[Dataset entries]

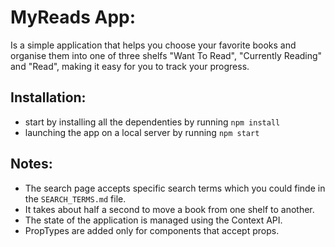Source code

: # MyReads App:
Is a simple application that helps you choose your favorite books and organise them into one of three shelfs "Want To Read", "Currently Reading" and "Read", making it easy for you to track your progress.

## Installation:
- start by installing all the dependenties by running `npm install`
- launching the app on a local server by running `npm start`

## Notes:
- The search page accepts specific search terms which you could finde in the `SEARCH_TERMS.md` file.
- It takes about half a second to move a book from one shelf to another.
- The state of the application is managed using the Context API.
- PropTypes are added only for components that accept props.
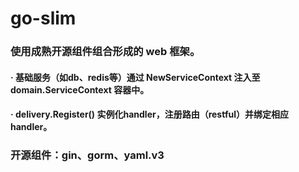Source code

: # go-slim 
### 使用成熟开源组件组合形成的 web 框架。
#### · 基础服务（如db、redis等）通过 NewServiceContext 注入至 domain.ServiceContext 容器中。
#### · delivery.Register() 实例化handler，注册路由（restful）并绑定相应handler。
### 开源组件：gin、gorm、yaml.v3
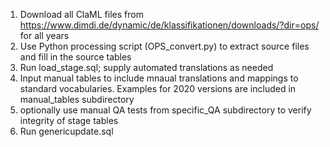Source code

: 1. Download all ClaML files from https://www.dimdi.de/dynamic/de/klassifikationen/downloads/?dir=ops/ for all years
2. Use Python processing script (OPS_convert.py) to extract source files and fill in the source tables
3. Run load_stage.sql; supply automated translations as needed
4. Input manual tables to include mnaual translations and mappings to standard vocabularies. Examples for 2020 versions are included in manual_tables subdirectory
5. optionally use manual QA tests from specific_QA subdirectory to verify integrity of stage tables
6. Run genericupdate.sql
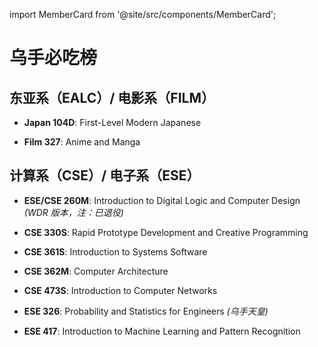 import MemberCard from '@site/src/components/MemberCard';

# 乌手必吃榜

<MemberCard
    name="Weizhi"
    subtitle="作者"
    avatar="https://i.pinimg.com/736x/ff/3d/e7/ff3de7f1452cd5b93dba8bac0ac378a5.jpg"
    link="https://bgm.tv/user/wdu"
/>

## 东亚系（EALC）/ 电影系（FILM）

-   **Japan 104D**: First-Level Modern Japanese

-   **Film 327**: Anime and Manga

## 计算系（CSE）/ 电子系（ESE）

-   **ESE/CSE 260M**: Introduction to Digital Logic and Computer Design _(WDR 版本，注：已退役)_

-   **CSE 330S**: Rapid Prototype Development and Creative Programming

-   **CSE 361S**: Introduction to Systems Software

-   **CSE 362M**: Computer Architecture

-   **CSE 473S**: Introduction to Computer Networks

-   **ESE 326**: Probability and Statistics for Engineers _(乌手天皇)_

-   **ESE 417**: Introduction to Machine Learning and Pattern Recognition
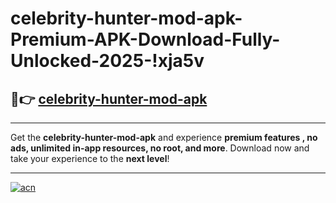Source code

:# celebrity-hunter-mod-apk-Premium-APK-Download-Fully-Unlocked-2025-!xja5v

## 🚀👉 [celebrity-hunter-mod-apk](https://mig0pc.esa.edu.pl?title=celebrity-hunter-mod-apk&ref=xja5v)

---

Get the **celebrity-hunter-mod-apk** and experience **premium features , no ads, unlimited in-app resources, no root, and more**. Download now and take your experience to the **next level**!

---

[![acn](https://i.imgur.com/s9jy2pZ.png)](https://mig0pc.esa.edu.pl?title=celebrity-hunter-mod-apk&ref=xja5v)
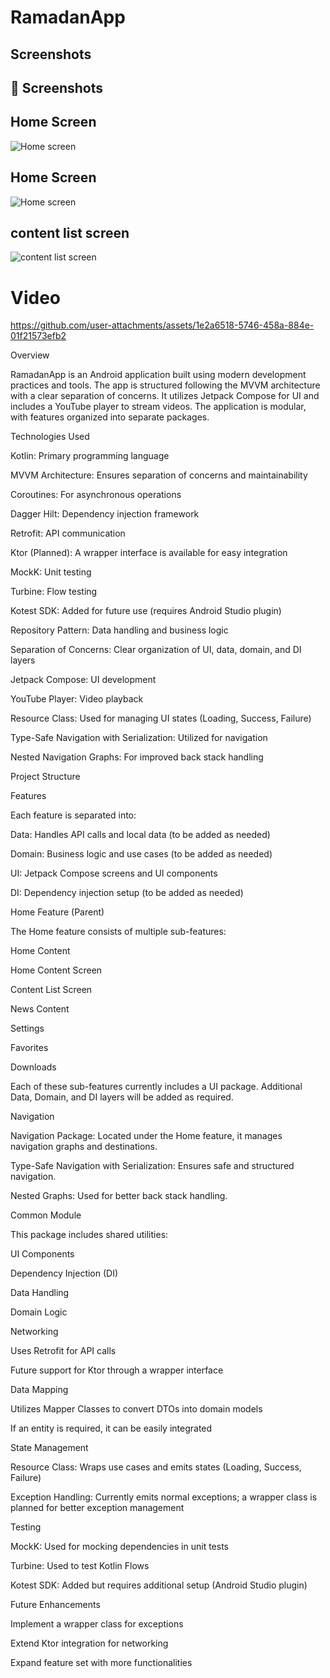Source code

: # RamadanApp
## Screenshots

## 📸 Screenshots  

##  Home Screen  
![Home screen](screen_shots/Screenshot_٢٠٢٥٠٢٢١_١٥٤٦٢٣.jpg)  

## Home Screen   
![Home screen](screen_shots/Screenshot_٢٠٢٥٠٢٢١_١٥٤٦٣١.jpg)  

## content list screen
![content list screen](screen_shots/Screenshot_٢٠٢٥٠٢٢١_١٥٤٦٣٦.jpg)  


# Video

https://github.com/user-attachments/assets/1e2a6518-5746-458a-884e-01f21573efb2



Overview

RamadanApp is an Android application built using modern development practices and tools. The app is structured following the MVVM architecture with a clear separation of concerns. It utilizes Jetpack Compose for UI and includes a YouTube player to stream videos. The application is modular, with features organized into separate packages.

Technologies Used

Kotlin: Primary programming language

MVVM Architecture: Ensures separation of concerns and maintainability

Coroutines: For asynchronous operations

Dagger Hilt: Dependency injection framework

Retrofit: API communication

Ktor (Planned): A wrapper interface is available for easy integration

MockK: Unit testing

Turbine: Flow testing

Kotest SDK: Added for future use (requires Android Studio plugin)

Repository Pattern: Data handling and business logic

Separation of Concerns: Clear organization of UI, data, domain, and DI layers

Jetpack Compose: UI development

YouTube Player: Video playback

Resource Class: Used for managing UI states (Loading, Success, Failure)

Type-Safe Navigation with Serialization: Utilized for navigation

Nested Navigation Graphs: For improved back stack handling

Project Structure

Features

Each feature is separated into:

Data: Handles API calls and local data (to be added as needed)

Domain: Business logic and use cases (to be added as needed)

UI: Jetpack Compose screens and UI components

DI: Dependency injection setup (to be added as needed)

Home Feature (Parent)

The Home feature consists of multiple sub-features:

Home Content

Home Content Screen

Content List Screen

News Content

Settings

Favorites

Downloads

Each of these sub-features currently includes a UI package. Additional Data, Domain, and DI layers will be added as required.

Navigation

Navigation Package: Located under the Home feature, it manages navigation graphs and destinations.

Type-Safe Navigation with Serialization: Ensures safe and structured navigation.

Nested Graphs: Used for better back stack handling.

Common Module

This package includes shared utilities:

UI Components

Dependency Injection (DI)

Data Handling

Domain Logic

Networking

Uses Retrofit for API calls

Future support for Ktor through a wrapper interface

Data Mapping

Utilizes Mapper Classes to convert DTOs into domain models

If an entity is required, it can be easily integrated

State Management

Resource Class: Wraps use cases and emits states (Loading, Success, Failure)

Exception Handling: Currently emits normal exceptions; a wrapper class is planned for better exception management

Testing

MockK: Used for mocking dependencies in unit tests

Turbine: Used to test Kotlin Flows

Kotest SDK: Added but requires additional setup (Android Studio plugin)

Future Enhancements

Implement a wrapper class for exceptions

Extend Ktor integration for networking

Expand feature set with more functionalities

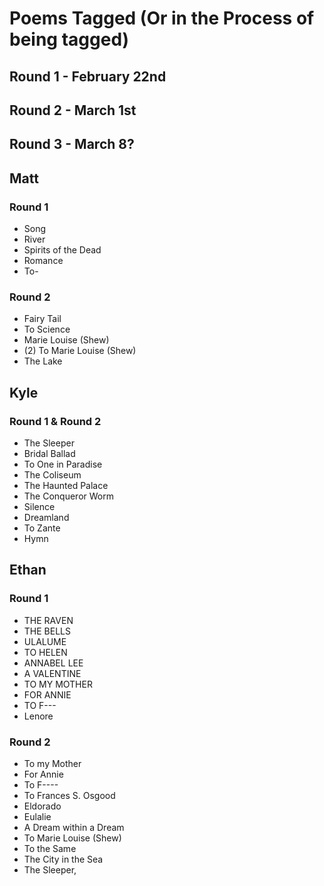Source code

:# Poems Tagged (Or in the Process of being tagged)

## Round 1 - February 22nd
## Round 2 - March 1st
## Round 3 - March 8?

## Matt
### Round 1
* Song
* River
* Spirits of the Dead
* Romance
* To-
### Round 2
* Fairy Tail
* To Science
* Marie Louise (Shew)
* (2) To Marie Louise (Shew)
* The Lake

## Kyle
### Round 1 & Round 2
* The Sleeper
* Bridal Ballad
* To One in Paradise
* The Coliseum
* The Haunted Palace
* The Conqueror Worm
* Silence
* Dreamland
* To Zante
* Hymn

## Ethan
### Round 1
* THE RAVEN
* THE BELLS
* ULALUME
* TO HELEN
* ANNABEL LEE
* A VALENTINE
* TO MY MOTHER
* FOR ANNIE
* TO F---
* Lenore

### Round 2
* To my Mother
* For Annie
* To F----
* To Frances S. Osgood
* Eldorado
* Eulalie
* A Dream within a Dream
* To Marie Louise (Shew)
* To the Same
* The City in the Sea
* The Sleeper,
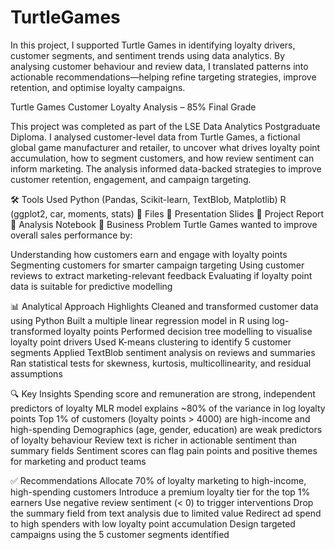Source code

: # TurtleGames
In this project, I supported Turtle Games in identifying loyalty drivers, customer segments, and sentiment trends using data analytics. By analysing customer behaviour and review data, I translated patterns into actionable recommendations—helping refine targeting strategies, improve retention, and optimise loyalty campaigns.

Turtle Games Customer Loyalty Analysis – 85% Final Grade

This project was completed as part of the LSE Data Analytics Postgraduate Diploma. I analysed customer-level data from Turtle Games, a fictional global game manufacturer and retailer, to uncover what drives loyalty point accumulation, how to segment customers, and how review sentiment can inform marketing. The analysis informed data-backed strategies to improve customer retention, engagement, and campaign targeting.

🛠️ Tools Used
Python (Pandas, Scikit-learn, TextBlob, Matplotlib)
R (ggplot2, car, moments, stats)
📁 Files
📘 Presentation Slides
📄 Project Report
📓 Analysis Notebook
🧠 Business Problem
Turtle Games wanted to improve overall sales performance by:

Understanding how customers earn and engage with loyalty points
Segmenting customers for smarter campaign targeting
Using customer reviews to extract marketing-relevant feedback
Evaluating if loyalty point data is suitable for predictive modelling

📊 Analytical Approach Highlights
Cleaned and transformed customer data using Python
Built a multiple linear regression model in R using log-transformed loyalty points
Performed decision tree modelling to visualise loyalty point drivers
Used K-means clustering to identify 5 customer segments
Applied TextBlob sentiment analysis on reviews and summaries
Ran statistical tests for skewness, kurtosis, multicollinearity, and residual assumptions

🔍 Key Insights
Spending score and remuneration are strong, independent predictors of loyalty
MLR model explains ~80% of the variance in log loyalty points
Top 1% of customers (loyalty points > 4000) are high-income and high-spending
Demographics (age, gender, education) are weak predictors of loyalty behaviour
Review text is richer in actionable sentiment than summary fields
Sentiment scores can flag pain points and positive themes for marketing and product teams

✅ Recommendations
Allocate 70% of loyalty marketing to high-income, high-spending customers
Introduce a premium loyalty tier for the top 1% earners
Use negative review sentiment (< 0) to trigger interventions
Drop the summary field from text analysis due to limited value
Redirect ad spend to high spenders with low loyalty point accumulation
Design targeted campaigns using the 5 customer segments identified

What the task requires
Copy, from the data above, every line where the word "setup" appears.

Solution to the problem
DI: Dependency injection setup (to be added as needed)
Kotest SDK: Added but requires additional setup (Android Studio plugin)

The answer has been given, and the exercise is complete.